さて、秋の星々(140字小説コンテスト第4期)! 落選してしまいました。残念です。供養の意味もこめて、ここで活躍させてあげましょう。

先生、久しぶり!やっぱり先生のクラスは明るいね。先生明るい雰囲気が好きだったもんね。ところで先生、あれ見たことある?深作欣二監督のデスゲーム映画。そう、生徒同士の殺し合い。このクラスでやってみようか。私今デスゲームの主催者やっててさ……誰も許してないの。あの時の先生も、クラスも。

今回のテーマ文字は、「深」でした。
これは、三作あるうちの、一番最初に考えついたものです。
どうでしたか?
何を書こうか考えていた時に、ちょうど深作欣二監督の「バトルロワイヤル」を見ていて、深作欣二監督、「深」やん! と興奮したのを覚えています。
「バトルロワイヤル」という映画は、今でも名作として語り継がれていますよね。クラスの生徒同士で殺し合いをさせられるやつです。北野武が、「今から皆さんに殺し合いをしてもらいます」と言い放つシーンが有名でしょう。
その映画を見ていたものですから、そっち系の作品が完成しました。

一言で言えば、復讐ですね。
中学や高校を卒業して、何年か経って同窓会などに行くと、おかしいな、って思いません? 話が全て美談なんですよ。少なからず、苦しい人間関係、陰湿ないじめ、妬み嫉みがあったはずなのに、全て忘れさられたかのように、青春の一言で片づけられるのです。でもきっと、同窓会にきて居心地が悪そうにしている人だったり、同窓会にこない人の誰かは、今でも当時の苦しみや不快感を覚えているはずです。もしかしたら、どこかでその時の復讐をしようとしているかもしれません。そういう妄想の百四十字です。

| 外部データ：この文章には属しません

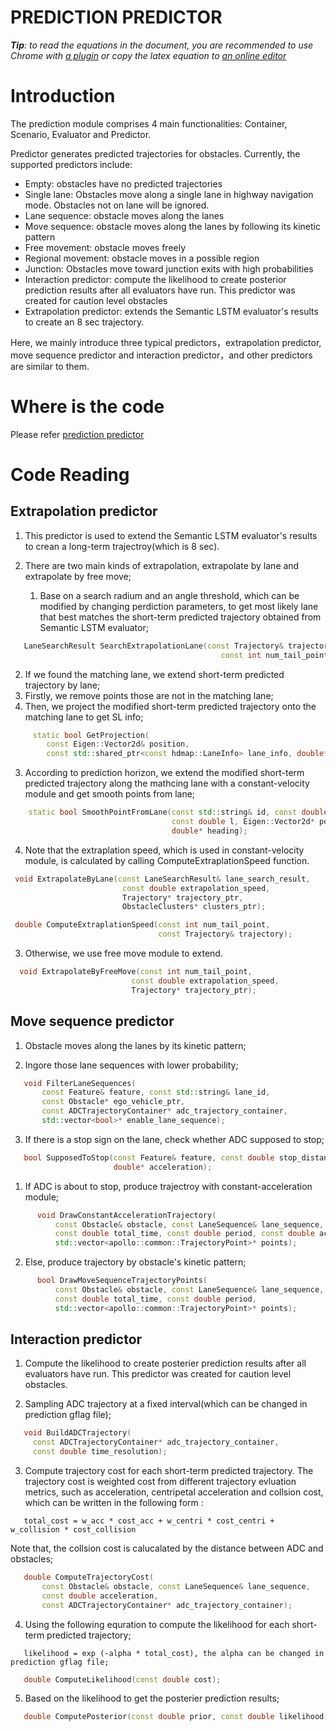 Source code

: # PREDICTION PREDICTOR

_**Tip**: to read the equations in the document, you are recommended to use Chrome with [a plugin](https://chrome.google.com/webstore/detail/tex-all-the-things/cbimabofgmfdkicghcadidpemeenbffn) or copy the latex equation to [an online editor](http://www.hostmath.com/)_

# Introduction

The prediction module comprises 4 main functionalities: Container, Scenario, Evaluator and Predictor. 

Predictor generates predicted trajectories for obstacles. Currently, the supported predictors include:

- Empty: obstacles have no predicted trajectories
- Single lane: Obstacles move along a single lane in highway navigation mode. Obstacles not on lane will be ignored.
- Lane sequence: obstacle moves along the lanes
- Move sequence: obstacle moves along the lanes by following its kinetic pattern
- Free movement: obstacle moves freely
- Regional movement: obstacle moves in a possible region
- Junction: Obstacles move toward junction exits with high probabilities
- Interaction predictor: compute the likelihood to create posterior prediction results after all evaluators have run. This predictor was created for caution level obstacles
- Extrapolation predictor: extends the Semantic LSTM evaluator's results to create an 8 sec trajectory.

Here, we mainly introduce three typical predictors，extrapolation predictor, move sequence predictor and interaction predictor，and other predictors are similar to them.  

# Where is the code

Please refer [prediction predictor](https://github.com/ApolloAuto/apollo/modules/prediction/predictor)

# Code Reading

## Extrapolation predictor
1. This predictor is used to extend the Semantic LSTM evaluator's results to crean a long-term trajectroy(which is 8 sec).

2. There are two main kinds of extrapolation, extrapolate by lane and extrapolate by free move;
     1. Base on a search radium and an angle threshold, which can be modified by changing perdiction parameters, to get most likely lane that best matches the short-term predicted trajectory obtained from Semantic LSTM evaluator;
 ```cpp
    LaneSearchResult SearchExtrapolationLane(const Trajectory& trajectory,
                                                const int num_tail_point);
 ```
 2. If we found the matching lane, we extend short-term predicted trajectory by lane;
  1. Firstly, we remove points those are not in the matching lane;
  2. Then, we project the modified short-term predicted trajectory onto the matching lane to get SL info;
   ```cpp
        static bool GetProjection(
           const Eigen::Vector2d& position,
           const std::shared_ptr<const hdmap::LaneInfo> lane_info, double* s,double* l);
   ```
  3. According to prediction horizon, we extend the modified short-term predicted trajectory along the mathcing lane with a  constant-velocity module and get smooth points from lane;
   ```cpp
       static bool SmoothPointFromLane(const std::string& id, const double s,
                                       const double l, Eigen::Vector2d* point,
                                       double* heading);
   ```
  4. Note that the extraplation speed, which is used in constant-velocity module, is calculated by calling ComputeExtraplationSpeed function.
   ```cpp 
    void ExtrapolateByLane(const LaneSearchResult& lane_search_result,
                            const double extrapolation_speed,
                            Trajectory* trajectory_ptr,
                            ObstacleClusters* clusters_ptr);
   ```
   ```cpp 
    double ComputeExtraplationSpeed(const int num_tail_point,
                                    const Trajectory& trajectory);                    
   ```
 3. Otherwise, we use free move module to extend.
  ```cpp
    void ExtrapolateByFreeMove(const int num_tail_point,
                             const double extrapolation_speed,
                             Trajectory* trajectory_ptr);
  ```
## Move sequence predictor
1. Obstacle moves along the lanes by its kinetic pattern;

2. Ingore those lane sequences with lower probability;
 ```cpp  
    void FilterLaneSequences(
        const Feature& feature, const std::string& lane_id,
        const Obstacle* ego_vehicle_ptr,
        const ADCTrajectoryContainer* adc_trajectory_container,
        std::vector<bool>* enable_lane_sequence);  
 ```
3. If there is a stop sign on the lane, check whether ADC supposed to stop;
 ```cpp 
    bool SupposedToStop(const Feature& feature, const double stop_distance,
                        double* acceleration); 
 ```
 1. If ADC is about to stop, produce trajectroy with constant-acceleration module;
  ```cpp
        void DrawConstantAccelerationTrajectory(
            const Obstacle& obstacle, const LaneSequence& lane_sequence,
            const double total_time, const double period, const double acceleration,
            std::vector<apollo::common::TrajectoryPoint>* points);
  ```
 2. Else, produce trajectory by obstacle's kinetic pattern;
  ```cpp
        bool DrawMoveSequenceTrajectoryPoints(
            const Obstacle& obstacle, const LaneSequence& lane_sequence,
            const double total_time, const double period,
            std::vector<apollo::common::TrajectoryPoint>* points);  
  ```
## Interaction predictor
1. Compute the likelihood to create posterier prediction results after all evaluators have run. This predictor was created for caution level obstacles.

2. Sampling ADC trajectory at a fixed interval(which can be changed in prediction gflag file);
 ```cpp
    void BuildADCTrajectory(
      const ADCTrajectoryContainer* adc_trajectory_container,
      const double time_resolution);
 ```
3. Compute trajectory cost for each short-term predicted trajectory. The trajectory cost is weighted cost from different trajectory evluation metrics, such as acceleration, centripetal acceleration and collsion cost, which can be written in the following form : 
 ```
    total_cost = w_acc * cost_acc + w_centri * cost_centri + w_collision * cost_collision
 ```
Note that, the collsion cost is calucalated by the distance between ADC and obstacles;
 ```cpp
    double ComputeTrajectoryCost(
        const Obstacle& obstacle, const LaneSequence& lane_sequence,
        const double acceleration,
        const ADCTrajectoryContainer* adc_trajectory_container);
 ```
4. Using the following equration to compute the likelihood for each short-term predicted trajectory;

 ```
    likelihood = exp (-alpha * total_cost), the alpha can be changed in prediction gflag file;
 ```
 ```cpp
    double ComputeLikelihood(const double cost);
 ```
5. Based on the likelihood to get the posterier prediction results;
 ```cpp
    double ComputePosterior(const double prior, const double likelihood);
 ```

ねちっこい人間だと思われるでしょうが、僕は結構、今でもあいつらに痛い目を合わせてやりたいと考えるんです。いじめられていたわけではありませんが、自分の怒りの領域に踏み込まれ、プライドを傷つけられたことは度々あります。それを今でも当時のように思い出して、怒りが体中に浮遊するんです。

過去の話だとわりきって前に進むのは悪いことではありませんが、誰かにとっては、わりきれない問題のまま今も残り続けていることもあるんでしょうね。